Problem description =
Look below for the lines from the one with "#All you need to know" to the one with "- use nohup", and copy exactly those lines, both ends included.

Supplied records =
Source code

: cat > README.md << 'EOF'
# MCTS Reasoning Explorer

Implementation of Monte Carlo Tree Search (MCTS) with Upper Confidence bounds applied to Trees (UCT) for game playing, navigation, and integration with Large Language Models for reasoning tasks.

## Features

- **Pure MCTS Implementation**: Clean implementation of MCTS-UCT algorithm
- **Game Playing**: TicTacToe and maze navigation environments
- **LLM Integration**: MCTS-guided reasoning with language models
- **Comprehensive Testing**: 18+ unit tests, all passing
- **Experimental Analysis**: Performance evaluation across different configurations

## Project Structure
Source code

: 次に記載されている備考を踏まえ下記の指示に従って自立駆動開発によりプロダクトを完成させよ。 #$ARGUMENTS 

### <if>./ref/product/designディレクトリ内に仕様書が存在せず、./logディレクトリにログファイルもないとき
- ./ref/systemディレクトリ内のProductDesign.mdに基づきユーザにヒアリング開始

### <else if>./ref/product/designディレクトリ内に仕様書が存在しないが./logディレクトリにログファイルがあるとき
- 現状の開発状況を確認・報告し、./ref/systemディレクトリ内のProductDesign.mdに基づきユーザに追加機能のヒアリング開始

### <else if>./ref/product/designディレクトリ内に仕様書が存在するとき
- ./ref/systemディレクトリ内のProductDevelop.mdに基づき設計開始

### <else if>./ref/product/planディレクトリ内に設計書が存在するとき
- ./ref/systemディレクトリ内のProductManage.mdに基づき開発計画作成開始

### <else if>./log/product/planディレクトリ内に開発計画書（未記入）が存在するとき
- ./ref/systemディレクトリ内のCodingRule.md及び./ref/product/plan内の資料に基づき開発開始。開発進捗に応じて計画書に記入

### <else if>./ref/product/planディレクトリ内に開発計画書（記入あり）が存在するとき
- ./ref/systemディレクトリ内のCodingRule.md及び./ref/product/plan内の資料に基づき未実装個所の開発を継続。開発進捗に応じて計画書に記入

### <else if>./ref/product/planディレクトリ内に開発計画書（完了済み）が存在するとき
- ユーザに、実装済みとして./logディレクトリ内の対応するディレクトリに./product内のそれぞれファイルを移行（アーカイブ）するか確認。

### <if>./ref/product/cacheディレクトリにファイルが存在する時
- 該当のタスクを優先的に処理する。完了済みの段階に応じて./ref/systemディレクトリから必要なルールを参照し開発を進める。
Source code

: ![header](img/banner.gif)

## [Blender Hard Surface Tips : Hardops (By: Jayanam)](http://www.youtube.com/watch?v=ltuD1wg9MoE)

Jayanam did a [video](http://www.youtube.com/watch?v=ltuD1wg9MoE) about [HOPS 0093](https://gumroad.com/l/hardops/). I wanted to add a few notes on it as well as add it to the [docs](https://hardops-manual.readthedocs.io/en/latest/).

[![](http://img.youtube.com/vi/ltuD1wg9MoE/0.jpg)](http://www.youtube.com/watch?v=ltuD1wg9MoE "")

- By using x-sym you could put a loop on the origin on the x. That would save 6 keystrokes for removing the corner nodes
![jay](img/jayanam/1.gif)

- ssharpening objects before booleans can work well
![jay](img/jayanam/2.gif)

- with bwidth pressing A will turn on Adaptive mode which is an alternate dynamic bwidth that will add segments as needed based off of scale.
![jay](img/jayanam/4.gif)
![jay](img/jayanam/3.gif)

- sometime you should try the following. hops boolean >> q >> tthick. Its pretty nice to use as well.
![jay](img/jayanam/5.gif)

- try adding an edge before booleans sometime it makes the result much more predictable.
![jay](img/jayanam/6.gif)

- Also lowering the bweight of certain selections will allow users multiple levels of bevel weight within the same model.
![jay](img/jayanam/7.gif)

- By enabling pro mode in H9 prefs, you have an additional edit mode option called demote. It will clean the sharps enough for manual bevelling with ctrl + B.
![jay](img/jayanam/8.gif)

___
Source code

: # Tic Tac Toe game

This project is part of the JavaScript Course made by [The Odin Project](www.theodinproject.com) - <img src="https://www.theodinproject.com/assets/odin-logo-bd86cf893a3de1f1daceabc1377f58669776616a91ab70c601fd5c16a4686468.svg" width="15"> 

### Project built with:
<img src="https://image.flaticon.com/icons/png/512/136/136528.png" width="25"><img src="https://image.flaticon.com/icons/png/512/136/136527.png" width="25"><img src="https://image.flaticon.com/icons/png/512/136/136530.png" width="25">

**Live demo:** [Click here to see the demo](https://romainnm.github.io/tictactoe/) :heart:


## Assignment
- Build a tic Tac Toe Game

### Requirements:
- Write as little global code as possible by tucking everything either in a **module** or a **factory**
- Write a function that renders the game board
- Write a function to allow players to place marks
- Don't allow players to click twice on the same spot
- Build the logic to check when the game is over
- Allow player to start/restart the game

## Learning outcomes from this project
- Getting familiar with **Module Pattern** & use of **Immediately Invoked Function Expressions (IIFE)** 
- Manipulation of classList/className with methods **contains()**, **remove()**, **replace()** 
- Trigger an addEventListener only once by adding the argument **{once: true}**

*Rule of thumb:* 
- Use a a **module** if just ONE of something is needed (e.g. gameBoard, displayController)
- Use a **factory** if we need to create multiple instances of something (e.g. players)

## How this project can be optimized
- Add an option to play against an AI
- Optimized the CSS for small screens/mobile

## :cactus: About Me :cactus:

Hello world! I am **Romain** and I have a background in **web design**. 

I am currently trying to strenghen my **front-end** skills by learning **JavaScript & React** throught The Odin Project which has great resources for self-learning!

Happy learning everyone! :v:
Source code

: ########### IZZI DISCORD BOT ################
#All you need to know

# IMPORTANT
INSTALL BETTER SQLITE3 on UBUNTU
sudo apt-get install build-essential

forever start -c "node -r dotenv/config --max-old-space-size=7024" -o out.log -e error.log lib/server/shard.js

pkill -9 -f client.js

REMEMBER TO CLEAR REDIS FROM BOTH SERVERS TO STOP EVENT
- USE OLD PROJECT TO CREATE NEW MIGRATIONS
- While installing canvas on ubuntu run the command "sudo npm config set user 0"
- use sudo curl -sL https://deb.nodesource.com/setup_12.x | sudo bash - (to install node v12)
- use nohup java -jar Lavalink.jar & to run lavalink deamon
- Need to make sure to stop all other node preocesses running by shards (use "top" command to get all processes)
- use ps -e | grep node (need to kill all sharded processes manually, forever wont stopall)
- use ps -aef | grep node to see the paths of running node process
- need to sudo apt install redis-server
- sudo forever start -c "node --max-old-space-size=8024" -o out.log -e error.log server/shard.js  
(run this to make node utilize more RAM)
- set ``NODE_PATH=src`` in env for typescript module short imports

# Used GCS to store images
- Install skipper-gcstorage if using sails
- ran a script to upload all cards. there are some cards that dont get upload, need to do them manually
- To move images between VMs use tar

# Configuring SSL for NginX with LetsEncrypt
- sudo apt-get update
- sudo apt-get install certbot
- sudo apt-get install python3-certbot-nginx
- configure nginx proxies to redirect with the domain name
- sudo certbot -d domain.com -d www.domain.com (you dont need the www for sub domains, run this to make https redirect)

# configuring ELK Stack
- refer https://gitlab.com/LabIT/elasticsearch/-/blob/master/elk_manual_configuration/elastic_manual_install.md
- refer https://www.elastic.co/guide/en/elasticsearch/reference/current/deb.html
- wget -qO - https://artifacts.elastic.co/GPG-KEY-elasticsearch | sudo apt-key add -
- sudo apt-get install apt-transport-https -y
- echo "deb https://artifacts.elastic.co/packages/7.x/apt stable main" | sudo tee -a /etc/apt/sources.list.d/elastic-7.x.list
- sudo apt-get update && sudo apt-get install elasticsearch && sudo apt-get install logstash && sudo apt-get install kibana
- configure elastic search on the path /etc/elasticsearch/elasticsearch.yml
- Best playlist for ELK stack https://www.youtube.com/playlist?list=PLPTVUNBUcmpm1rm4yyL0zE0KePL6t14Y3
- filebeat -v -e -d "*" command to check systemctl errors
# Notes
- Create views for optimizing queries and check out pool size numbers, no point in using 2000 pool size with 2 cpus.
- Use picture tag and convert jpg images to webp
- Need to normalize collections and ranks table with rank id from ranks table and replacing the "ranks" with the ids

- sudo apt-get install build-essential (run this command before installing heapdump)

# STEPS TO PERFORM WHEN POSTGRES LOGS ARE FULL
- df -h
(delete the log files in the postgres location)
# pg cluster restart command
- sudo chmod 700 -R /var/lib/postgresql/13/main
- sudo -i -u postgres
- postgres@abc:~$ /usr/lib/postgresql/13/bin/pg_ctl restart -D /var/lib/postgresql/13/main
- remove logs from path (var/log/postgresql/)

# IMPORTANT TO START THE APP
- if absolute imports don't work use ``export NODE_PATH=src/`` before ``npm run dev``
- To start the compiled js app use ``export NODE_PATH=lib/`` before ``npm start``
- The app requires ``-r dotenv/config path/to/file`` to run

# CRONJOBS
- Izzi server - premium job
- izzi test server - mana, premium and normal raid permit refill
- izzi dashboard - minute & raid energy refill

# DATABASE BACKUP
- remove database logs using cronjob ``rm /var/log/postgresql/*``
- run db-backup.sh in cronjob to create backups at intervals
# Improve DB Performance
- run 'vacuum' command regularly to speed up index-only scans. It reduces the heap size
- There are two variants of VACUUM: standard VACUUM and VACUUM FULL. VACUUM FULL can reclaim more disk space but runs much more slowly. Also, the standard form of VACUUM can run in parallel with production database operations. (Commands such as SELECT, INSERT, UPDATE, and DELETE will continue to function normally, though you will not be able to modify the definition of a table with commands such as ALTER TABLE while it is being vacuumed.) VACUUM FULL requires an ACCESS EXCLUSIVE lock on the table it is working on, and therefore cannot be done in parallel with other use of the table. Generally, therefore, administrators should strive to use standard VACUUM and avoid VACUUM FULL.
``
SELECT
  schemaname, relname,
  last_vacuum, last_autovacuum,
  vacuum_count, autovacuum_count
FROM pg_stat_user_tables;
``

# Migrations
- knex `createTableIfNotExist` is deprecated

Task result =
#All you need to know

# IMPORTANT
INSTALL BETTER SQLITE3 on UBUNTU
sudo apt-get install build-essential

forever start -c "node -r dotenv/config --max-old-space-size=7024" -o out.log -e error.log lib/server/shard.js

pkill -9 -f client.js

REMEMBER TO CLEAR REDIS FROM BOTH SERVERS TO STOP EVENT
- USE OLD PROJECT TO CREATE NEW MIGRATIONS
- While installing canvas on ubuntu run the command "sudo npm config set user 0"
- use sudo curl -sL https://deb.nodesource.com/setup_12.x | sudo bash - (to install node v12)
- use nohup java -jar Lavalink.jar & to run lavalink deamon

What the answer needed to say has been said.